Passion, Persistence, Patience, Peace: An Interview with Vicki Rae Harder-Thorne on Prairie Restoration

Why have you restored prairie?

In the 1980s, it became apparent that no one was interested in continuing the family farm established in 1883 by our great-grandfather. Our mom considered farmland trusts to protect the land from development. Her focus shifted after joining a conservation effort to monitor devastatingly low Bald Eagle populations in Northwest Ohio, and during her work on that highly successful restoration project, she chose to protect the land through the USDA Farm Service Agency’s Conservation Reserve Program (CRP).
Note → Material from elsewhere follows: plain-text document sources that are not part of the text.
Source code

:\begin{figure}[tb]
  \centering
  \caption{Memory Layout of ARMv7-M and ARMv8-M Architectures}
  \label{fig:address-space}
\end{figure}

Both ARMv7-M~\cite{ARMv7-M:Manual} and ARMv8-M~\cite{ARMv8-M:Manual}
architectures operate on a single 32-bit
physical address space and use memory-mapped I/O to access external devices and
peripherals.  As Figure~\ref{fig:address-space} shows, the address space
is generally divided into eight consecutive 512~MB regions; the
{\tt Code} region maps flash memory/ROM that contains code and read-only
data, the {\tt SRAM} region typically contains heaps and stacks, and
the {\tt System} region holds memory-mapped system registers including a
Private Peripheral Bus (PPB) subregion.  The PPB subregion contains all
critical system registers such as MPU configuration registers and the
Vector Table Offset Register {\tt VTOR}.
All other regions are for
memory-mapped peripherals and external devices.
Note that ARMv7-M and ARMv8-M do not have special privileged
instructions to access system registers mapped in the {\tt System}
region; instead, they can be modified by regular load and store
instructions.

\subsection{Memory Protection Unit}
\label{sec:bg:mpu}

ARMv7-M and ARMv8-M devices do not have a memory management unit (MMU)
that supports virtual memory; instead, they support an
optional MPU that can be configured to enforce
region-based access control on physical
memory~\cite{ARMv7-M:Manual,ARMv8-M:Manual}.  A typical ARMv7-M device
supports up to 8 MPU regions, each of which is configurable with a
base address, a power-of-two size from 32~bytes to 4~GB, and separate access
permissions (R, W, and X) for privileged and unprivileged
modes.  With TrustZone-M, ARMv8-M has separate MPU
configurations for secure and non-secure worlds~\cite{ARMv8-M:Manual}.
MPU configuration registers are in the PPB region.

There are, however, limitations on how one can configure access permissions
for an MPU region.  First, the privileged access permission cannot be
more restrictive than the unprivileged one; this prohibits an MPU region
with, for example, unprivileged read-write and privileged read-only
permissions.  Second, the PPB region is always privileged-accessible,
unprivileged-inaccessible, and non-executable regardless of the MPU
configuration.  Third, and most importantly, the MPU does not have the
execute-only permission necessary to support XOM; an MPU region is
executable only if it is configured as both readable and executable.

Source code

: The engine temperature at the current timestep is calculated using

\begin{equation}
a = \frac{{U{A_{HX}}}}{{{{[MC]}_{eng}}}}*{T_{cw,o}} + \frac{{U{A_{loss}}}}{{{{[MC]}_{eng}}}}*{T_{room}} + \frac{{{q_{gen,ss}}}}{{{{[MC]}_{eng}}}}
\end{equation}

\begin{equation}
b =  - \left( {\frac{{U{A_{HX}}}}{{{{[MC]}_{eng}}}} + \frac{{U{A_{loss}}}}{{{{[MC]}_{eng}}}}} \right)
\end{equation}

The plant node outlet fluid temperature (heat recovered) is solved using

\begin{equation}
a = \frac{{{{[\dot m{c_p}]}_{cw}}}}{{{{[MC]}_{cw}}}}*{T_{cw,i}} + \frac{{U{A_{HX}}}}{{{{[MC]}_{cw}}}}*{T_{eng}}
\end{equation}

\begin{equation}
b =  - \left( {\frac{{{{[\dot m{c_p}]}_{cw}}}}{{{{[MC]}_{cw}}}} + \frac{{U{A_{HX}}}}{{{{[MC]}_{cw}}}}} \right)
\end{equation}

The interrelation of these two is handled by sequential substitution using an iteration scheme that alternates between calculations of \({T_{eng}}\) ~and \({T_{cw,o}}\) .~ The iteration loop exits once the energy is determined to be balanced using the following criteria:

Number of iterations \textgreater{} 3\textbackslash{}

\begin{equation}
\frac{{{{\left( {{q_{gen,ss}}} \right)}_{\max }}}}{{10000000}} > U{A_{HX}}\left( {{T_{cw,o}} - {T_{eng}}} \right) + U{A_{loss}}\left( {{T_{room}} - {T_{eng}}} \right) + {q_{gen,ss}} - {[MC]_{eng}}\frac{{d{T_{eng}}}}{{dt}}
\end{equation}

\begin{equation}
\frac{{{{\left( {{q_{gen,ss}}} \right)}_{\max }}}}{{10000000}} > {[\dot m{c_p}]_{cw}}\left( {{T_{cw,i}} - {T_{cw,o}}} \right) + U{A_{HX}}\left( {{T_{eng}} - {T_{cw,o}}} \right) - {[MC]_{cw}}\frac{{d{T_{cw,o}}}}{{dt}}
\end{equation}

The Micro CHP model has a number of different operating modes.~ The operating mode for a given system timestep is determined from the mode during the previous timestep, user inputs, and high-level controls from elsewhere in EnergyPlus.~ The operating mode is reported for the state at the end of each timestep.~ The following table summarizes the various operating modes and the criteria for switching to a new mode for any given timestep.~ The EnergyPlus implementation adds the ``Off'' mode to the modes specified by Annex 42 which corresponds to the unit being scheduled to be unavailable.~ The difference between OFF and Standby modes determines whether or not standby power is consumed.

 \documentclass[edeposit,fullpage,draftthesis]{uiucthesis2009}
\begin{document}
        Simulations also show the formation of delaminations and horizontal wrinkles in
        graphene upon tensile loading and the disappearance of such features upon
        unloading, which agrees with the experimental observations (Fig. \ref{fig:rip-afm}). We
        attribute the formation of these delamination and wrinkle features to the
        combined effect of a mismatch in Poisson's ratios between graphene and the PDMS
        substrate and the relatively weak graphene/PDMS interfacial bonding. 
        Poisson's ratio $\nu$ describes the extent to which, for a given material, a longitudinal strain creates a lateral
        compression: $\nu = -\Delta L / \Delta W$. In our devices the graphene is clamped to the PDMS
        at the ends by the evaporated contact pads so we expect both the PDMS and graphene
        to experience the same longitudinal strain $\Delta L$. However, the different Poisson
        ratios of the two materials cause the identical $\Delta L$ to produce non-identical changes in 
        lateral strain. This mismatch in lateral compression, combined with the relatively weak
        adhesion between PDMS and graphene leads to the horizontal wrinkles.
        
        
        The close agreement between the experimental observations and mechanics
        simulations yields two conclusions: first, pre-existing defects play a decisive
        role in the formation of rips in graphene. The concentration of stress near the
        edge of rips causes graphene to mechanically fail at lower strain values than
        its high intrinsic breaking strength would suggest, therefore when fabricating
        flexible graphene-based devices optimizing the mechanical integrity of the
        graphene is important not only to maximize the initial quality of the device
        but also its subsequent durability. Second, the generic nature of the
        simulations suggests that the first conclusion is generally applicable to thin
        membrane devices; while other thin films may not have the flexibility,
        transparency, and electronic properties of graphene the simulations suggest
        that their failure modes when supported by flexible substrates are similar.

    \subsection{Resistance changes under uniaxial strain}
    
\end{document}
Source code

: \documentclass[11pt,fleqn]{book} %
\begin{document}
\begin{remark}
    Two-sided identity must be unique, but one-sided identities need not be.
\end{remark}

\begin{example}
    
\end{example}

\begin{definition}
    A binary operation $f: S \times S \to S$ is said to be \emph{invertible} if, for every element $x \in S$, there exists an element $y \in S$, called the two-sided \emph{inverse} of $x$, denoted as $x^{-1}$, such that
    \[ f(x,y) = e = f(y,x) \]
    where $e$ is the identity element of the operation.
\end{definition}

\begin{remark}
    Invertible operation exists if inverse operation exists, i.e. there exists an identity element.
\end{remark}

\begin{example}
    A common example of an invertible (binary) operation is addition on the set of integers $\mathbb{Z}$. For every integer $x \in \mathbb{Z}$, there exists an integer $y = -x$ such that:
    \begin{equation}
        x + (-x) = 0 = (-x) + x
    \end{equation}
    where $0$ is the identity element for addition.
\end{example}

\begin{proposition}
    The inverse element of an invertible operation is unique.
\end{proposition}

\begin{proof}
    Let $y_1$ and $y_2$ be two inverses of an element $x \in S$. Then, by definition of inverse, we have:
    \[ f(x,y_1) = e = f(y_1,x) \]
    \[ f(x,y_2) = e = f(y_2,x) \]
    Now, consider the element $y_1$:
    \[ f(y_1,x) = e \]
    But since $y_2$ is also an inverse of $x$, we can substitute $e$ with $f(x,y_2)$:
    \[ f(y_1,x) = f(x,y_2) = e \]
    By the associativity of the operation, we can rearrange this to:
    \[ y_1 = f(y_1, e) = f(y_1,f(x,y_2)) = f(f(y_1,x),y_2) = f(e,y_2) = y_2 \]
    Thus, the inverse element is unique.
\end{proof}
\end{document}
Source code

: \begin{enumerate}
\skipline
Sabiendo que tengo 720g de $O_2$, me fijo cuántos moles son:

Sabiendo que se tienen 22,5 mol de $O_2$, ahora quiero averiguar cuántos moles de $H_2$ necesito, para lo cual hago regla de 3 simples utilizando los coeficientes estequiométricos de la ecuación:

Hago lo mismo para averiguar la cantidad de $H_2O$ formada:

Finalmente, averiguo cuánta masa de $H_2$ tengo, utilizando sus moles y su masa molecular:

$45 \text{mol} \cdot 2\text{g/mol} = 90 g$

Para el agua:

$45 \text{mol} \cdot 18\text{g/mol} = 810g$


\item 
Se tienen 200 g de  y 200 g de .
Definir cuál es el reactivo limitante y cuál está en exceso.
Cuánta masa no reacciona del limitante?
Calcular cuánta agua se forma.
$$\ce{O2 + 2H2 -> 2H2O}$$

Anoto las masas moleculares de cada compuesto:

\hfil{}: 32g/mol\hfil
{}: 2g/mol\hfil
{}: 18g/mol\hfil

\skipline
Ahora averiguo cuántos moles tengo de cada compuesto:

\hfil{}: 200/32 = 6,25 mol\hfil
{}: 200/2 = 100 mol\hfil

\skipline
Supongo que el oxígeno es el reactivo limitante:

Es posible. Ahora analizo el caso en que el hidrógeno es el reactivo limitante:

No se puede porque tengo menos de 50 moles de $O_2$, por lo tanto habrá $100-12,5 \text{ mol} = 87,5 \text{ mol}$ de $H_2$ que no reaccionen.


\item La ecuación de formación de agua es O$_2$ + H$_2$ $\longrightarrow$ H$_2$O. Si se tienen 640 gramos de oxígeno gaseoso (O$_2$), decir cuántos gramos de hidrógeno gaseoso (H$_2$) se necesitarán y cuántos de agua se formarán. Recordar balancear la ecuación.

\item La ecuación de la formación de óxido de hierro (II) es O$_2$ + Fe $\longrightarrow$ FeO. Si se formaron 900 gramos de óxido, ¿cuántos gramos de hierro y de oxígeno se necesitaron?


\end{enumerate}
The farm was transitioned in 1993 to a tallgrass prairie and became a sanctuary for native floral and fauna, attracting birders from around the world.

Vicki Rae Harder-Thorne (photo credit: Sheri Trusty, The Beacon)

The family land, now known as Earth Heart Farms, is 80 acres on the Little Portage River in the Lake Erie Basin of The Great Black Swamp, land formerly stewarded by the Erie (Western Seneca) and the Anishinaabe Alliance (Odawa, Ojibwa and Potawatomi). The restoration of this grassland helps improve resource quality to remediate and protect Lake Erie from nutrient loading that has caused Harmful Algal Blooms (HABs). There is also public access (with permission) for research, education, and connection with the natural world.

What are you currently working on with prairie projects?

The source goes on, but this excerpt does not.